A little boy and his twin brothers:
In the 1800's children under the age of five were outfitted in dresses.
Inside:
Inside:
Inside:
Egyptian style mausoleum built in 1907 by Frank N. Tate, who controlled most of the theater property in St. Louis:
Inside:
Below it look like a copy of President Arthur's grave:
(Sidney Rowland Francis 1857-1893)
Sidney Francis was a successful trader in grain and produce, building a large fortune, his brother was Missouri Governor David R. Francis.
David Rowland Francis (1850-1927)
Elected Mayor in1885, Governor of the State in 1889, Secretary of the Interior in 1896 and Ambassador to Imperial Russia in 1916.
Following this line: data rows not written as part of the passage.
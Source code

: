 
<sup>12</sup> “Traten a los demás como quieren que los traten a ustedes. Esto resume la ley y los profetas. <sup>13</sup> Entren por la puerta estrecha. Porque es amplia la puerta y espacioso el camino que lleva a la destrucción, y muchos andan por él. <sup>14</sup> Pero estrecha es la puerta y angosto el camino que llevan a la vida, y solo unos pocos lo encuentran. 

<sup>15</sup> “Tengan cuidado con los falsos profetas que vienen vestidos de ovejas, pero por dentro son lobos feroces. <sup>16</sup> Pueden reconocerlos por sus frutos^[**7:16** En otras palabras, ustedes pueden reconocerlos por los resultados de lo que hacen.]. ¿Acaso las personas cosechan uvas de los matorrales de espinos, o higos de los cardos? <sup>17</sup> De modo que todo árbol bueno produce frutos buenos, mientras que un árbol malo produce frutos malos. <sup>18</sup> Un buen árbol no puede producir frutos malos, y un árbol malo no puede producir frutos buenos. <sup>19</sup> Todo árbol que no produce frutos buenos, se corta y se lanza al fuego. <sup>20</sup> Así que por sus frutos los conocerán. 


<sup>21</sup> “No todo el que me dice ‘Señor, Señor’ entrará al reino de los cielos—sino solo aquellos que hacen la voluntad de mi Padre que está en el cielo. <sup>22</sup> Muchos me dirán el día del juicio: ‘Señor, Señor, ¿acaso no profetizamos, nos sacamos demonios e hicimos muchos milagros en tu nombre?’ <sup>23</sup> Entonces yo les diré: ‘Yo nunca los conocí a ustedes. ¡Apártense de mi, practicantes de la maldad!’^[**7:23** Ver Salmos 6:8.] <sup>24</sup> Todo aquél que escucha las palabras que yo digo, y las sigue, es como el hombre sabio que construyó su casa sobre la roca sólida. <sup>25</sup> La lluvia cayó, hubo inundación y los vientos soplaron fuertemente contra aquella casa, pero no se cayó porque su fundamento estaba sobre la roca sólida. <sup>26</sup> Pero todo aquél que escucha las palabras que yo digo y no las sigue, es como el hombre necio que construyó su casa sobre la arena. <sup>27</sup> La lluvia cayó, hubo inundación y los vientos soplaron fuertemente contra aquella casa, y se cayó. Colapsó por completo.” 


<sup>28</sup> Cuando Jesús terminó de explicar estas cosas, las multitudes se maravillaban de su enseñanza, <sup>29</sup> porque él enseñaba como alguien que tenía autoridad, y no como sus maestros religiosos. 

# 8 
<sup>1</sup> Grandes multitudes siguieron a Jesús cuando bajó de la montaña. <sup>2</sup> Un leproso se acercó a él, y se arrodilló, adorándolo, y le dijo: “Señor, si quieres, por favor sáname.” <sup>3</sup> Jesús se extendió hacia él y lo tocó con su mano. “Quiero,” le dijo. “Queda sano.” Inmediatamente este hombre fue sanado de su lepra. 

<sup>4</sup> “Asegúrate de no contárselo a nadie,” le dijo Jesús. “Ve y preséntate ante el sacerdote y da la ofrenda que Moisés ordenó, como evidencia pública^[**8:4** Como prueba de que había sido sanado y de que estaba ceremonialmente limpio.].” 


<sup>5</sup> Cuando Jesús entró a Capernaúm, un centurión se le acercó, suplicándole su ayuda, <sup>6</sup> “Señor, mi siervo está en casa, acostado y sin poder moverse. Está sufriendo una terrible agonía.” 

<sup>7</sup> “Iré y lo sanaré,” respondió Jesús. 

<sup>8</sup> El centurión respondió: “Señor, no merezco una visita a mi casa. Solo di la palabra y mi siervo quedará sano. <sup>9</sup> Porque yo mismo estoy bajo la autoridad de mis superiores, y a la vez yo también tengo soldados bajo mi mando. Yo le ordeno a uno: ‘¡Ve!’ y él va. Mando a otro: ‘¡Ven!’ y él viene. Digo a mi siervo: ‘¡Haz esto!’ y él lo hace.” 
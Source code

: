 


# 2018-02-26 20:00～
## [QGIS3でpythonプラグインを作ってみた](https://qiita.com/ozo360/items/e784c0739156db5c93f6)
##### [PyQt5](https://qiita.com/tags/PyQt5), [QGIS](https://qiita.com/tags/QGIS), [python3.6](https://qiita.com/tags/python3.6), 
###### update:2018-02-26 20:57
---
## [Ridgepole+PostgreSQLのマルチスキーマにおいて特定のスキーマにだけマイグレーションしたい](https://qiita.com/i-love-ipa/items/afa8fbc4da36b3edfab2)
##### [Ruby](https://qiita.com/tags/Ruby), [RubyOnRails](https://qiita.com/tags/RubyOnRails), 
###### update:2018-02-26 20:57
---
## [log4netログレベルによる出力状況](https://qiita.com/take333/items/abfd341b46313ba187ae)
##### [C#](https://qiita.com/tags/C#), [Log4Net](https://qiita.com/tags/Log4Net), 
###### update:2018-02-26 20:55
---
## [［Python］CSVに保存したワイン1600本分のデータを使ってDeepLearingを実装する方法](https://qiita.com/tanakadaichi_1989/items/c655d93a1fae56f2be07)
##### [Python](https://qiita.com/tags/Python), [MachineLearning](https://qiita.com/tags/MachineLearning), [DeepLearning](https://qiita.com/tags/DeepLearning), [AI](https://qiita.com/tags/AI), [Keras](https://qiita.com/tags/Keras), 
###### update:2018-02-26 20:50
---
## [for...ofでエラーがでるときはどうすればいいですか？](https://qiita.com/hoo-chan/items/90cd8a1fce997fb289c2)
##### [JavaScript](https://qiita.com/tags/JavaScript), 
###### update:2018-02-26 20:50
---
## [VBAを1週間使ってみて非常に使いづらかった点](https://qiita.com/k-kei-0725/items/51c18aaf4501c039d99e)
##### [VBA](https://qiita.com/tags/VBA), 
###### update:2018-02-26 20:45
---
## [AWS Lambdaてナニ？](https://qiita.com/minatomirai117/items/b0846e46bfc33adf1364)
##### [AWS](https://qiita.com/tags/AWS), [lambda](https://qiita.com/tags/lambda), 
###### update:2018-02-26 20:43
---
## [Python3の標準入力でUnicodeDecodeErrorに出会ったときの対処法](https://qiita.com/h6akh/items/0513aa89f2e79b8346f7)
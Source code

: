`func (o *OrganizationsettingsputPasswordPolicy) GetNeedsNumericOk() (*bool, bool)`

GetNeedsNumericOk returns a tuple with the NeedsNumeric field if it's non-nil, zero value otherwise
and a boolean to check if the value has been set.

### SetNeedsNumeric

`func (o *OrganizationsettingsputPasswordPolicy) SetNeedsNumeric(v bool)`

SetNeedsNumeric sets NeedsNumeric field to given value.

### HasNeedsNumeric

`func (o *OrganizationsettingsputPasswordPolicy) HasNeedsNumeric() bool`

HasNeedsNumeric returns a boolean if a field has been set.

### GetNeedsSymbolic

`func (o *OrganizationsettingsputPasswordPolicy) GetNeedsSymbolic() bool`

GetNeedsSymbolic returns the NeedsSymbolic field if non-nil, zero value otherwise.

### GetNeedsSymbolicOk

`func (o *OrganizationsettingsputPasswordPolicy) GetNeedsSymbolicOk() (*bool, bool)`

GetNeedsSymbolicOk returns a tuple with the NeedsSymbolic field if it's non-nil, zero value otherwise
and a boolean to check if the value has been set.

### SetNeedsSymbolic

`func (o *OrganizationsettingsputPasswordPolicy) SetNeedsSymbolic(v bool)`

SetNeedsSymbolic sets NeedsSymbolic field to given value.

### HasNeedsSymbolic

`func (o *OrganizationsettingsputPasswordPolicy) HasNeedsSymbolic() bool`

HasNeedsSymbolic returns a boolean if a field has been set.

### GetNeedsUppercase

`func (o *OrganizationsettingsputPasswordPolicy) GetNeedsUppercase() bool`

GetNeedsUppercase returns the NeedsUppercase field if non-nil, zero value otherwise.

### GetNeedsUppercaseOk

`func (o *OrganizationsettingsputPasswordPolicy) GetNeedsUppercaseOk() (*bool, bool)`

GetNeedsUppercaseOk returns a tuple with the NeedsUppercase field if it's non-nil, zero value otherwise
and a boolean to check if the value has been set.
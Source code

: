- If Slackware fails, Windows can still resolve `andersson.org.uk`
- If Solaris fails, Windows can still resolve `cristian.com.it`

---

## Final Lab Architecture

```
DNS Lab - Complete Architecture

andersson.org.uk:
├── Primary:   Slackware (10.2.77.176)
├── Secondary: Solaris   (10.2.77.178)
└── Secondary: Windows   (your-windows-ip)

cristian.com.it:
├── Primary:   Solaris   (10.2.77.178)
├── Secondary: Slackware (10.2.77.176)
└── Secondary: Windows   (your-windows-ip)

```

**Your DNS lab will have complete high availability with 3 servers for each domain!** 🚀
Below the Taj Mahal of St. Louis, listed in 1970 on the National Register of Historic Places. 
Designed by Louis Sullivan, in 1892, who had just completed the worlds first skyscraper. Ellis Wainwright, a brewery millionaire, commissioned the tomb for his beautiful young wife, Charlotte Dickson Wainwright. 
Above and below, the Lemp family tomb: 
The Lemps were German immigrants who became one of St. Louis’ first families, making their fortune in beer. In 1897 William Lemp’s daughter, Hilda, married Gustav Pabst of the noted Milwaukee brewing family. 
Even with grandfather’s millions, the family was filled with tragedy…one grandson dies mysteriously, then his father (the son) commits suicide. Over the years, two more grandsons and a great-granddaughter all commit suicide…only one grandson dies of natural causes at the age of ninety.
 Just as I'm leaving I find this enclosed statue:
Herman Luyties (1871-1921)
A drug store owner. During the early 1900s, he meets a voluptuous model and falls in love. She refuses his proposal; heartbroken, he commissioned a sculptor to render a 12-foot marble statue of her. After several years in his mansion, he moves the several-ton statue to the family burial plot…when weather began to deteriorate it, he has it enclosed in a glass-fronted case. When he dies at the age of 50, he is buried at her feet.